A Voyage to Arcturus eBook

This eBook from the Gutenberg Project consists of approximately 355 pages of information about A Voyage to Arcturus.

A Voyage to Arcturus eBook

This eBook from the Gutenberg Project consists of approximately 355 pages of information about A Voyage to Arcturus.

In a short while he perceived dim shadows around him, but these were not his friends.

A pale, milky vapour over the ground began to succeed the black night, while in the upper sky rosy tints appeared.  On earth, one would have said that day was breaking.  The brightness went on imperceptibly increasing for a very long time.

Maskull then discovered that he was lying on sand.  The colour of the sand was scarlet.  The obscure shadows he had seen were bushes, with black stems and purple leaves.  So far, nothing else was visible.

The day surged up.  It was too misty for direct sunshine, but before long the brilliance of the light was already greater than that of the midday sun on earth.  The heat, too, was intense, but Maskull welcomed it—­it relieved his pain and diminished his sense of crushing weight.  The wind had dropped with the rising of the sun.

He now tried to get onto his feet, but succeeded only in kneeling.  He was unable to see far.  The mists had no more than partially dissolved, and all that he could distinguish was a narrow circle of red sand dotted with ten or twenty bushes.

He felt a soft, cool touch on the back of his neck.  He started forward in nervous fright and, in doing so, tumbled over onto the sand.  Looking up over his shoulder quickly, he was astounded to see a woman standing beside him.

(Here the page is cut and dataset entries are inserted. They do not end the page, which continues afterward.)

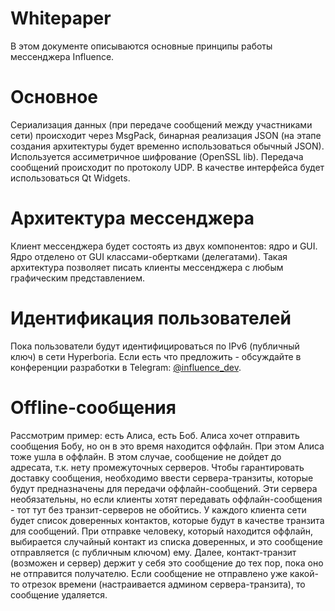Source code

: # Whitepaper
В этом документе описываются основные принципы работы мессенджера Influence.

# Основное

Сериализация данных (при передаче сообщений между участниками сети) происходит через MsgPack, бинарная реализация JSON (на этапе создания архитектуры будет временно использоваться обычный JSON).
Используется ассиметричное шифрование (OpenSSL lib). Передача сообщений происходит по протоколу UDP. В качестве интерфейса будет использоваться Qt Widgets.

# Архитектура мессенджера

Клиент мессенджера будет состоять из двух компонентов: ядро и GUI. Ядро отделено от GUI классами-обертками (делегатами). Такая архитектура позволяет писать клиенты мессенджера с любым графическим представлением.

# Идентификация пользователей

Пока пользователи будут идентифицироваться по IPv6 (публичный ключ) в сети Hyperboria. Если есть что предложить - обсуждайте в конференции разработки в Telegram: [@influence_dev](https://t.me/influence_dev).

# Offline-сообщения

Рассмотрим пример: есть Алиса, есть Боб. Алиса хочет отправить сообщения Бобу, но он в это время находится оффлайн. При этом Алиса тоже ушла в оффлайн. В этом случае, сообщение не дойдет до адресата, т.к. нету промежуточных серверов. Чтобы гарантировать доставку сообщения, необходимо ввести сервера-транзиты, которые будут предназначены для передачи оффлайн-сообщений. Эти сервера необязательны, но если клиенты хотят передавать оффлайн-сообщения - тот тут без транзит-серверов не обойтись. У каждого клиента сети будет список доверенных контактов, которые будут в качестве транзита для сообщений. При отправке человеку, который находится оффлайн, выбирается случайный контакт из списка доверенных, и это сообщение отправляется (с публичным ключом) ему. Далее, контакт-транзит (возможен и сервер) держит у себя это сообщение до тех пор, пока оно не отправится получателю. Если сообщение не отправлено уже какой-то отрезок времени (настраивается админом сервера-транзита), то сообщение удаляется.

She was clothed in a single flowing, pale green garment, rather classically draped.  According to earth standards she was not beautiful, for, although her face was otherwise human, she was endowed—­or afflicted—­with the additional disfiguring organs that Maskull had discovered in himself.  She also possessed the heart tentacle.  But when he sat up, and their eyes met and remained in sympathetic contact, he seemed to see right into a soul that was the home of love, warmth, kindness, tenderness, and intimacy.  Such was the noble familiarity of that gaze, that he thought he knew her.  After that, he recognised all the loveliness of her person.  She was tall and slight.  All her movements were as graceful as music.  Her skin was not of a dead, opaque colour, like that of an earth beauty, but was opalescent; its hue was continually changing, with every thought and emotion, but none of these tints was vivid—­all were delicate, half-toned, and poetic.  She had very long, loosely plaited, flaxen hair.  The new organs, as soon as Maskull had familiarised himself with them, imparted something to her face that was unique and striking.  He could not quite define it to himself, but subtlety and inwardness seemed added.  The organs did not contradict the love of her eyes or the angelic purity of her features, but nevertheless sounded a deeper note—­a note that saved her from mere girlishness.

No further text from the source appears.